**Required work**. Report, as a number alone, how many lines below contain the string "article".

[Opening Extracted material section]

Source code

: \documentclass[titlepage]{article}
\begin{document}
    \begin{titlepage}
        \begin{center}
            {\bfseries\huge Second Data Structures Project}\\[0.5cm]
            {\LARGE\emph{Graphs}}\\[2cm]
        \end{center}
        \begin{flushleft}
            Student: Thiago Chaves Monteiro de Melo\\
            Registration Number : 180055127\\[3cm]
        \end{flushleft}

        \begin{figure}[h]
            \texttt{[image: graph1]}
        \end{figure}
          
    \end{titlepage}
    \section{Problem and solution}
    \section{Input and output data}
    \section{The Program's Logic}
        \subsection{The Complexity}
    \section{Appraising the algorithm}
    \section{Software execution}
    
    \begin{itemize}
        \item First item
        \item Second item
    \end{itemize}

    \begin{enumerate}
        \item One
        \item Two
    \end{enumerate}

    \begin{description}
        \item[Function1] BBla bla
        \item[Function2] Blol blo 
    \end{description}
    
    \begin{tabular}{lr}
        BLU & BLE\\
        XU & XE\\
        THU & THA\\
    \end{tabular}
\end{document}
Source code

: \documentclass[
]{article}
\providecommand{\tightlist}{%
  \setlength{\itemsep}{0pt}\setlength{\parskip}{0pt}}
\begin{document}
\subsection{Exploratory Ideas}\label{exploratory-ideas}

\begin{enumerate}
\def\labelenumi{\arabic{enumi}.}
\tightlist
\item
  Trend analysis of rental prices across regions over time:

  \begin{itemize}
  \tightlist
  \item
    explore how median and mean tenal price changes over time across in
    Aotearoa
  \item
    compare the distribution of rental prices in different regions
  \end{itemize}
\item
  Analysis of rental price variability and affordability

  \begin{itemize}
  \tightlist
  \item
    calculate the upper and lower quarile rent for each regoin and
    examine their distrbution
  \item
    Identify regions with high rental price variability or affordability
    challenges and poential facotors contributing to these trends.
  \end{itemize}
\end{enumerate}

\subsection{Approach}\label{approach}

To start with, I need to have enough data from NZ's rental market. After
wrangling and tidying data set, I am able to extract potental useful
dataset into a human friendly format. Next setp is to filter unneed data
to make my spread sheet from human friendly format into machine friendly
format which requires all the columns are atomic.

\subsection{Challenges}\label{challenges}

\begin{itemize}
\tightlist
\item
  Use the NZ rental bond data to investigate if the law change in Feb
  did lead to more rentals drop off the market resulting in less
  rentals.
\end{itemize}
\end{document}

[Closing Extracted material section]

**Reply**. 2